With no voice in this election, middle- and high-school students across the country are spilling out of classrooms by the hundreds and thousands, shouting their outrage in the streets and protesting the Trump-inspired atmosphere of hate actions, racism, misogyny and bigotry.
In fact, K-12 schools have become battlegrounds of resistance.
This parallels the attacks and vandalism aimed against people of color and the undocumented that have been reported across the country. According to the Southern Poverty Law Center, incidents reported of intimidation and harassment doubled in a single week to 437 after the presidential election. Of those, 99, or nearly one-quarter, took place at K-12 schools against immigrants, African Americans, Muslims, LGBTQ people and other groups. (SPLC Hatewatch, Nov. 15)
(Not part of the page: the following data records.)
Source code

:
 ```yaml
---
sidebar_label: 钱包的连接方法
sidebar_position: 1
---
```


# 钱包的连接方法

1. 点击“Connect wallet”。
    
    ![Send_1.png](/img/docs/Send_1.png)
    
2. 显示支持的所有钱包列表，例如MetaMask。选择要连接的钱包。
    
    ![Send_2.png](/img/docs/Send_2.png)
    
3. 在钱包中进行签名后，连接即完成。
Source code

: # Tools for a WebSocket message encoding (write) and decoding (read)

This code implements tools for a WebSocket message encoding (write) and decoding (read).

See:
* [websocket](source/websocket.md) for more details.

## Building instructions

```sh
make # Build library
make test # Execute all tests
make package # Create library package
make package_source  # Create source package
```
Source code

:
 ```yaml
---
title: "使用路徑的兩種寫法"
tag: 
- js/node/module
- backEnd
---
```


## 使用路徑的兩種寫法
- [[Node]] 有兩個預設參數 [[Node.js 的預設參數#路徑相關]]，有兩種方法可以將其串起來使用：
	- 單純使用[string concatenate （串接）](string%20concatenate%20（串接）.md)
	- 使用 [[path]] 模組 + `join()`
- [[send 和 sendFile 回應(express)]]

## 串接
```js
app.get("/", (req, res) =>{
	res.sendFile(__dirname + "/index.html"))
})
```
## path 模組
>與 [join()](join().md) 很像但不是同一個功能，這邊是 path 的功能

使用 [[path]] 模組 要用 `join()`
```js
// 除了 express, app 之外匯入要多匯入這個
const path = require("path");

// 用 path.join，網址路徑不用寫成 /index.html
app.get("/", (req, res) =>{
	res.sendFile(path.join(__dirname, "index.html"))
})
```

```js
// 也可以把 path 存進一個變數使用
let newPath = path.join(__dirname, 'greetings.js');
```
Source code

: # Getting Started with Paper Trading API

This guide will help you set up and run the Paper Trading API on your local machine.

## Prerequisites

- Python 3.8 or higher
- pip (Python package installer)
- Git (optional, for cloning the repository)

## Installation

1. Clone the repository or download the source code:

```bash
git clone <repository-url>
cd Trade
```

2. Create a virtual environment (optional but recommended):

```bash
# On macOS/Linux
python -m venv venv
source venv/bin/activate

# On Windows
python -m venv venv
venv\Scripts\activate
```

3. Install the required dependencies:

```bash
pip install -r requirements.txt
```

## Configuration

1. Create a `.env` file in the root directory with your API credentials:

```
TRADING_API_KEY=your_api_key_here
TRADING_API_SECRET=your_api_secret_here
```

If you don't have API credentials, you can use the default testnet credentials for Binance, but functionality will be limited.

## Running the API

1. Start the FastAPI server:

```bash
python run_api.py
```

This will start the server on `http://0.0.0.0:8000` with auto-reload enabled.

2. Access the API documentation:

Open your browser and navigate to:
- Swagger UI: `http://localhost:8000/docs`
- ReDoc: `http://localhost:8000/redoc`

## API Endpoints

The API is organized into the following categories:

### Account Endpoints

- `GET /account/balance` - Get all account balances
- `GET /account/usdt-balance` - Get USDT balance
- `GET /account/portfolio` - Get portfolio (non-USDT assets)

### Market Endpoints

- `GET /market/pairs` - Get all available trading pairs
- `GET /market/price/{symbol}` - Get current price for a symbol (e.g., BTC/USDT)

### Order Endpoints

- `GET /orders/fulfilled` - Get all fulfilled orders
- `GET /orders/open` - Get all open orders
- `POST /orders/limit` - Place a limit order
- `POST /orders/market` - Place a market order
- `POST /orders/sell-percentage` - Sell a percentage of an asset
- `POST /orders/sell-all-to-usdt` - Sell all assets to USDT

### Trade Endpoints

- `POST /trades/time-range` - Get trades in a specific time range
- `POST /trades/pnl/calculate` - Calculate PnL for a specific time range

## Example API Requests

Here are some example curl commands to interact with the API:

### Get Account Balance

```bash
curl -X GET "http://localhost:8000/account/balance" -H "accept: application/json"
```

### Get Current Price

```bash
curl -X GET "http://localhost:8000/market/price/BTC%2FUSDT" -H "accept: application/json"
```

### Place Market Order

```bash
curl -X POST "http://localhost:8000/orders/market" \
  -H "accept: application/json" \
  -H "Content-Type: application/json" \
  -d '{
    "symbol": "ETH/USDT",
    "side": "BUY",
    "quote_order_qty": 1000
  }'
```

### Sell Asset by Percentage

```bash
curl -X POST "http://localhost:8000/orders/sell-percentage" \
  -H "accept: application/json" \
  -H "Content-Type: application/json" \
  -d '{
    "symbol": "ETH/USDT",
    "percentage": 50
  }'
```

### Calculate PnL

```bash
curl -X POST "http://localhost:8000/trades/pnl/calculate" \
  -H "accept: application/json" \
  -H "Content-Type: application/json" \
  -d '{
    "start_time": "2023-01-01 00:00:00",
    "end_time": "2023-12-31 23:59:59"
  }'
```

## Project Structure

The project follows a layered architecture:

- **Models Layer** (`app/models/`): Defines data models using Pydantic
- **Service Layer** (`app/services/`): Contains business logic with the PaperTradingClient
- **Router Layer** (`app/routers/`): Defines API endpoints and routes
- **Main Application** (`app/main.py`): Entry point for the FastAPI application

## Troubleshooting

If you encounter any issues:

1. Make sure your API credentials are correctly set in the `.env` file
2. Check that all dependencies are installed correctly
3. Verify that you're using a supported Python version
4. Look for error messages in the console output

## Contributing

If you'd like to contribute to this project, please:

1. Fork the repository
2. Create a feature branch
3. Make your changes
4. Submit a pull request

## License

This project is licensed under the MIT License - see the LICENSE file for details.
Students are walking out because Trump threatens a future that is just beginning for them, and they feel it’s the only way to be heard. One Portland teacher told Workers World that students feel the Trump election in their gut. With Trump, they see a future of joblessness, crippling student debt, deportation and a declining economy that benefits only a handful of billionaires.
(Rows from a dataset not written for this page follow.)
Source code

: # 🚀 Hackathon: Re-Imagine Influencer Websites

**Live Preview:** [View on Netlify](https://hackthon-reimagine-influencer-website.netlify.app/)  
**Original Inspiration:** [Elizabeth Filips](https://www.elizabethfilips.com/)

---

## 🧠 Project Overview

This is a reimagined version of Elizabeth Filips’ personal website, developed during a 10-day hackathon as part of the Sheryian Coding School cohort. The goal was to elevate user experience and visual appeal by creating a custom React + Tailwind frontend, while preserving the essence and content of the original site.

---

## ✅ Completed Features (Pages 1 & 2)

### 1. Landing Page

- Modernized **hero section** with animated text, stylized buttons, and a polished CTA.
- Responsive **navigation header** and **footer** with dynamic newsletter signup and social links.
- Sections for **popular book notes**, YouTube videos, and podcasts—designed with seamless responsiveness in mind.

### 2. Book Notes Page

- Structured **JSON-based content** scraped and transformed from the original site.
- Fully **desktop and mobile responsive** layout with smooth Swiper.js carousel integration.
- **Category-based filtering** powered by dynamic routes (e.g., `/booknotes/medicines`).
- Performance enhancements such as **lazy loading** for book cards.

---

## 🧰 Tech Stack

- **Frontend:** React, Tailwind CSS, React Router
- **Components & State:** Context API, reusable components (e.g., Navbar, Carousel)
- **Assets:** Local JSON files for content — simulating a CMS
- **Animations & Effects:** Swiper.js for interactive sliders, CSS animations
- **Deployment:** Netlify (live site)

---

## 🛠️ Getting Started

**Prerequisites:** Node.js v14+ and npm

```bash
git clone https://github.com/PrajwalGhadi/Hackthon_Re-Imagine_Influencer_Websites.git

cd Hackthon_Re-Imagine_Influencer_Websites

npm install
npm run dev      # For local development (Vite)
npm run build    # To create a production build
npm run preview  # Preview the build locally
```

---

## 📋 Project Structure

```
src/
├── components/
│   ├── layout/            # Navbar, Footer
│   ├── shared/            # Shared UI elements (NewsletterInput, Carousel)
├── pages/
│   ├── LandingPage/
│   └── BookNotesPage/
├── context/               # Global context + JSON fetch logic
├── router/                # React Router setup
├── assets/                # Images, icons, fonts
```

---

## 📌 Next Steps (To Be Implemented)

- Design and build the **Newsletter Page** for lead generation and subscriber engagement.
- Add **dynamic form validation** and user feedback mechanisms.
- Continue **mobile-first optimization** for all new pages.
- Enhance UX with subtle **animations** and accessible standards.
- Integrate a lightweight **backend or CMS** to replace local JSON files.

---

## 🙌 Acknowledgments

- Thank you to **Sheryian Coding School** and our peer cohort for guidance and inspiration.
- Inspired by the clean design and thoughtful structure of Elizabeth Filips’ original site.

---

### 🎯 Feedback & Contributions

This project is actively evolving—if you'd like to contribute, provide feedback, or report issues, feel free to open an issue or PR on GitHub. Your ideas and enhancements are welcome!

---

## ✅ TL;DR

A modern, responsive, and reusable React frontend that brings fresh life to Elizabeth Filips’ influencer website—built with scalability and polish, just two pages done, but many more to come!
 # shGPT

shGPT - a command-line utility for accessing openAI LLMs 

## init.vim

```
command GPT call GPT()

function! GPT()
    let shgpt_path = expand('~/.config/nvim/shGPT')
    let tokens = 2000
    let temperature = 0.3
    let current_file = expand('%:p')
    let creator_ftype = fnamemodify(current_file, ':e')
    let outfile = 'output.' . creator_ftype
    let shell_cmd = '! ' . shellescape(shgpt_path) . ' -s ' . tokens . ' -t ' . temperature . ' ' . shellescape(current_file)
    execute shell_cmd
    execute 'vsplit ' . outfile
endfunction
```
Some walk out in solidarity with undocumented parents, Muslim friends or LGBTQ peers. They fear that the hard-fought right to same-sex marriage could be reversed under a Trump-appointed Supreme Court.
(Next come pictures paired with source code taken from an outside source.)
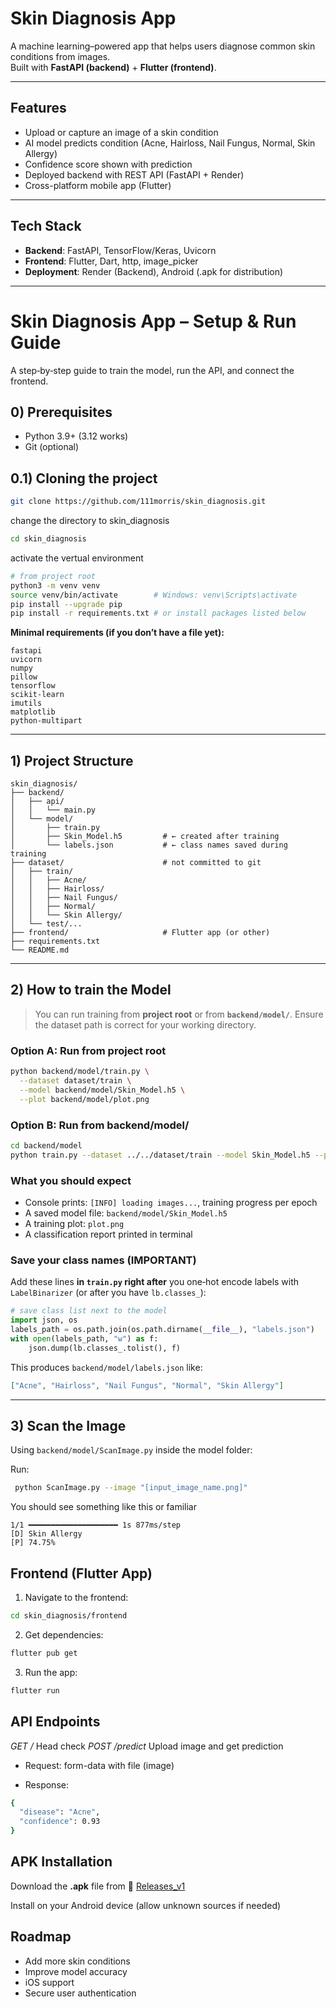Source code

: # Skin Diagnosis App 

A machine learning–powered app that helps users diagnose common skin conditions from images.  
Built with **FastAPI (backend)** + **Flutter (frontend)**.

---

## Features
-  Upload or capture an image of a skin condition
-  AI model predicts condition (Acne, Hairloss, Nail Fungus, Normal, Skin Allergy)
-  Confidence score shown with prediction
-  Deployed backend with REST API (FastAPI + Render)
-  Cross-platform mobile app (Flutter)

---

## Tech Stack
- **Backend**: FastAPI, TensorFlow/Keras, Uvicorn  
- **Frontend**: Flutter, Dart, http, image_picker  
- **Deployment**: Render (Backend), Android (.apk for distribution)  

---


# Skin Diagnosis App – Setup & Run Guide

A step‑by‑step guide to train the model, run the API, and connect the frontend.


## 0) Prerequisites

* Python 3.9+ (3.12 works)
* Git (optional)

## 0.1) Cloning the project
```bash
git clone https://github.com/111morris/skin_diagnosis.git
```

change the directory to skin_diagnosis 

```bash
cd skin_diagnosis
```

activate the vertual environment

```bash
# from project root
python3 -m venv venv
source venv/bin/activate        # Windows: venv\Scripts\activate
pip install --upgrade pip
pip install -r requirements.txt # or install packages listed below
```

**Minimal requirements (if you don’t have a file yet):**

```
fastapi
uvicorn
numpy
pillow
tensorflow
scikit-learn
imutils
matplotlib
python-multipart
```

---


## 1) Project Structure 

```
skin_diagnosis/
├── backend/
│   ├── api/
│   │   └── main.py
│   └── model/
│       ├── train.py
│       ├── Skin_Model.h5         # ← created after training
│       └── labels.json           # ← class names saved during training
├── dataset/                      # not committed to git
│   ├── train/
│   │   ├── Acne/
│   │   ├── Hairloss/
│   │   ├── Nail Fungus/
│   │   ├── Normal/
│   │   └── Skin Allergy/
│   └── test/...
├── frontend/                     # Flutter app (or other)
├── requirements.txt
└── README.md
```

---

## 2) How to train the Model

> You can run training from **project root** or from **`backend/model/`**. Ensure the dataset path is correct for your working directory.

### Option A: Run from **project root**

```bash
python backend/model/train.py \
  --dataset dataset/train \
  --model backend/model/Skin_Model.h5 \
  --plot backend/model/plot.png
```

### Option B: Run from **backend/model/**

```bash
cd backend/model
python train.py --dataset ../../dataset/train --model Skin_Model.h5 --plot plot.png
```

### What you should expect

* Console prints: `[INFO] loading images...`, training progress per epoch
* A saved model file: `backend/model/Skin_Model.h5`
* A training plot: `plot.png`
* A classification report printed in terminal

### Save your class names (IMPORTANT)

Add these lines **in ************`train.py`************ right after** you one‑hot encode labels with `LabelBinarizer` (or after you have `lb.classes_`):

```python
# save class list next to the model
import json, os
labels_path = os.path.join(os.path.dirname(__file__), "labels.json")
with open(labels_path, "w") as f:
    json.dump(lb.classes_.tolist(), f)
```

This produces `backend/model/labels.json` like:

```json
["Acne", "Hairloss", "Nail Fungus", "Normal", "Skin Allergy"]
```

[//]: # (> The API will load this file to map prediction indices → class names.)

---

## 3) Scan the Image

Using `backend/model/ScanImage.py` inside the model folder:

Run:
```bash
 python ScanImage.py --image "[input_image_name.png]"
```

You should see something like this or familiar

```
1/1 ━━━━━━━━━━━━━━━━━━━━ 1s 877ms/step
[D] Skin Allergy
[P] 74.75%
```


## Frontend (Flutter App)

1. Navigate to the frontend:
```bash
cd skin_diagnosis/frontend
```

2. Get dependencies:
```bash
flutter pub get
```

3. Run the app:

```bash
flutter run
```

## API Endpoints
*GET /* Head check 
*POST /predict* Upload image and get prediction 
- Request: form-data with file (image)

- Response:

```bash
{
  "disease": "Acne",
  "confidence": 0.93
}
```

## APK Installation

Download the **.apk** file from 📱 [Releases_v1](https://drive.google.com/file/d/1V6z062Dfc2t0664eJVdtxdRREbK0seUk/view?usp=drive_link)


Install on your Android device (allow unknown sources if needed)


## Roadmap

- Add more skin conditions
- Improve model accuracy
- iOS support
- Secure user authentication

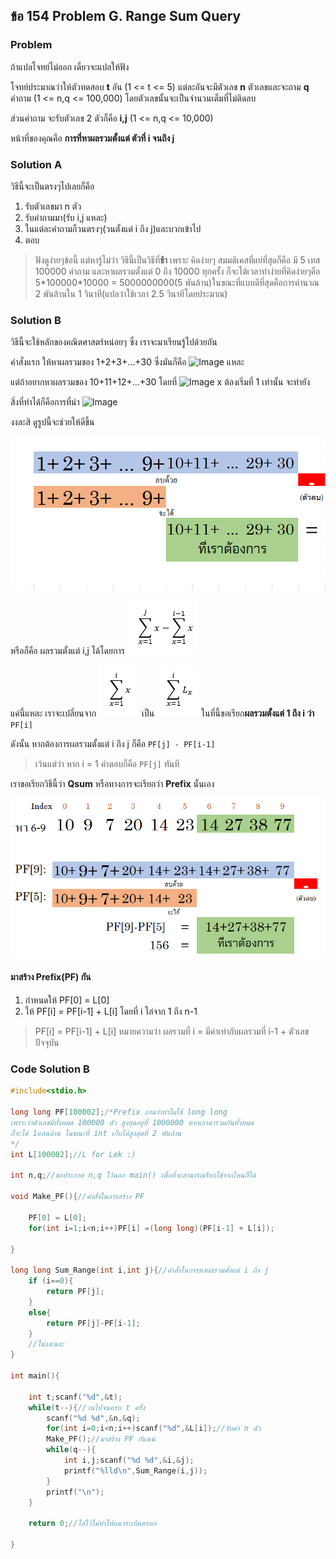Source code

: ## ข้อ 154 Problem G. Range Sum Query
### Problem
ถ้าแปลโจทย์ไม่ออก เดี๋ยวจะแปลให้ฟัง

โจทย์ประมาณว่าให้ตัวทดสอบ **t** อัน (1 <= t <= 5)
แต่ละอันจะมีตัวเลข **n** ตัวเลขและจะถาม **q** คำถาม (1 <= n,q <= 100,000)
โดยตัวเลขนั้นจะเป็นจำนวนเต็มที่ไม่ติดลบ

ส่วนคำถาม จะรับตัวเลข 2 ตัวก็คือ **i,j** (1 <= n,q <= 10,000)

หน้าที่ของคุณคือ **การที่หาผลรวมตั้งแต่ ตัวที่ i จนถึง j**

### Solution A
วิธีนี้จะเป็นตรงๆไปเลยก็คือ
1. รับตัวเลขมา n ตัว
2. รับคำถามมา(รับ i,j แหละ)
3. ในแต่ละคำถามก็วนตรงๆ(วนตั้งแต่ i ถึง j)และบวกเข้าไป
4. ตอบ

>ฟังดูง่ายๆข้อนี้ แต่หารู้ไม่ว่า วิธีนี้เป็นวิธีที่**ช้า**
>เพราะ คิดง่ายๆ สมมติเคสที่แย่ที่สุดก็คือ มี 5 เทส 100000 คำถาม และหาผลรวมตั้งแต่ 0 ถึง 10000 ทุกครั้ง
>ก็จะได้เวลาทำง่ายที่คิดง่ายๆคือ 5\*100000\*10000 = 5000000000(5 พันล้าน)ในขณะที่แบบดีที่สุดคือการคำนวณ 2 พันล้านใน 1 วินาที(แปลว่าใช้เวลา 2.5 วินาทีโดยประมาณ)


### Solution B
วิธีนี้จะใช้หลักของคณิตศาสตร์หน่อยๆ
ซึ่ง เราจะมาเรียนรู้ไปด้วยกัน

คำสั่งแรก ให้หาผลรวมของ 1+2+3+...+30
ซึ่งมันก็คือ 
![Image](https://github.com/Nepumi/-Otog-15-Back-to-the-OTOG-Warm-Up-Contest/blob/master/RES/B.PNG?raw=true) แหละ

แต่ถ้าอยากหาผลรวมของ 10+11+12+...+30 โดยที่ ![Image](https://github.com/Nepumi/-Otog-15-Back-to-the-OTOG-Warm-Up-Contest/blob/master/RES/C.PNG?raw=true) x ต้องเริ่มที่ 1 เท่านั้น จะทำยัง

สิ่งที่ทำได้ก็คือการที่นำ ![Image](https://github.com/Nepumi/-Otog-15-Back-to-the-OTOG-Warm-Up-Contest/blob/master/RES/D.PNG?raw=true)

งงละสิ ดูรูปนี้จะช่วยให้ดีขึ้น

![Image](https://github.com/Nepumi/OTOG-Editorial-2020/blob/master/15-Back%20to%20the%20OTOG%20Warm%20up%20contest/IMAGE/A.PNG?raw=true)

หรือก็คือ ผลรวมตั้งแต่ i,j ได้โดยการ 
![Image](https://github.com/Nepumi/OTOG-Editorial-2020/blob/master/15-Back%20to%20the%20OTOG%20Warm%20up%20contest/IMAGE/E.PNG?raw=true)

แค่นี้แหละ เราจะเปลี่ยนจาก
![Image](https://github.com/Nepumi/OTOG-Editorial-2020/blob/master/15-Back%20to%20the%20OTOG%20Warm%20up%20contest/IMAGE/F.PNG?raw=true)
เป็น
![Image](https://github.com/Nepumi/OTOG-Editorial-2020/blob/master/15-Back%20to%20the%20OTOG%20Warm%20up%20contest/IMAGE/G.PNG?raw=true)
ในที่นี้ขอเรียก**ผลรวมตั้งแต่ 1 ถึง i ว่า** ``` PF[i] ```

ดังนั้น หากต้องการผลรวมตั้งแต่ i ถึง j ก็คือ ``` PF[j] - PF[i-1] ```

>เว้นแต่ว่า หาก i = 1 คำตอบก็คือ ``` PF[j] ``` ทันที

เราขอเรียกวิธีนี้ว่า **Qsum** หรือทางการจะเรียกว่า **Prefix** นั้นเอง  

![Image](https://github.com/Nepumi/OTOG-Editorial-2020/blob/master/15-Back%20to%20the%20OTOG%20Warm%20up%20contest/IMAGE/H.PNG?raw=true)

#### มาสร้าง Prefix(PF) กัน
1. กำหนดให้ PF[0] = L[0]
2. ให้ PF[i] = PF[i-1] + L[i] โดยที่ i ไล่จาก 1 ถึง n-1
>PF[i] = PF[i-1] + L[i] หมายความว่า ผลรวมที่ i = มีค่าเท่ากับผลรวมที่ i-1 + ตัวเลขปัจจุบัน

### Code Solution B

```c
#include<stdio.h>

long long PF[100002];/*Prefix ถามว่าทำไมใช้ long long
เพราะว่าตัวเลขมีทั้งหมด 100000 ตัว สูงสุดอยู่ที่ 1000000 หากเอามารวมกันทั้งหมด
ก็จะได้ 1แสนล้าน ในขณะที่ int เก็บได้สูงสุดที่ 2 พันล้าน
*/
int L[100002];//L for Lek :)

int n,q;//ขอประกาศ n,q ไว้นอก main() เพื่อที่จะสามารถเรียกใช้จากไหนก็ได้

void Make_PF(){//คำสั่งในการสร้าง PF

	PF[0] = L[0];
	for(int i=1;i<n;i++)PF[i] =(long long)(PF[i-1] + L[i]);

}

long long Sum_Range(int i,int j){//คำสั่งในการหาผลรวมตั้งแต่ i ถึง j
	if (i==0){
		return PF[j];
	}
	else{
		return PF[j]-PF[i-1];
	}
	//ไม่งงเนอะ
}

int main(){

	int t;scanf("%d",&t);
	while(t--){//วนไปจนครบ t ครั้ง
		scanf("%d %d",&n,&q);
		for(int i=0;i<n;i++)scanf("%d",&L[i]);//รับค่า n ตัว
		Make_PF();//มาสร้าง PF กันนน
		while(q--){
			int i,j;scanf("%d %d",&i,&j);
			printf("%lld\n",Sum_Range(i,j));
		}
		printf("\n");
	}

	return 0;//ใส่ไว้ไม่ทำให้แมวระเบิดหรอก

}

```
Students say: ‘We’re leading ourselves’
A social media campaign throughout the country inspired student walkouts on Nov. 14, the Monday after the election. Hundreds of middle- and high-school students walked out of a number of area schools in Portland, Phoenix, Des Moines, New York, Detroit, Denver and Seattle; Beltsville and Silver Springs, Md.; Washington, D.C.; and Alameda, Calif. They blocked traffic on major highways, staged sit-ins and protested at landmarks and city halls.
“Silence is violence,” shouted hundreds of students from at least 14 Portland schools. Some marched to City Hall in the rain to join ongoing protests that had swelled to 4,000 over the weekend. Ruth Ataliah Teston, a member of the Multicultural Student Union, said, “We are being silenced about something that affects all of our futures.” (Portland Tribune, Nov. 15)
In many cities protesters were largely people of color, undocumented or LBGTQ people. In Phoenix, students came from two schools where 90 percent of the student population is people of color, mostly Latinx, according to U.S. News & World Report. In Des Moines, students shouted, “We’re undocumented and we’re unafraid” and “Let’s dump Donald Trump” or “F—k Donald Trump.” They linked arms and sang and chanted in Spanish. (Des Moines Register, Nov. 9)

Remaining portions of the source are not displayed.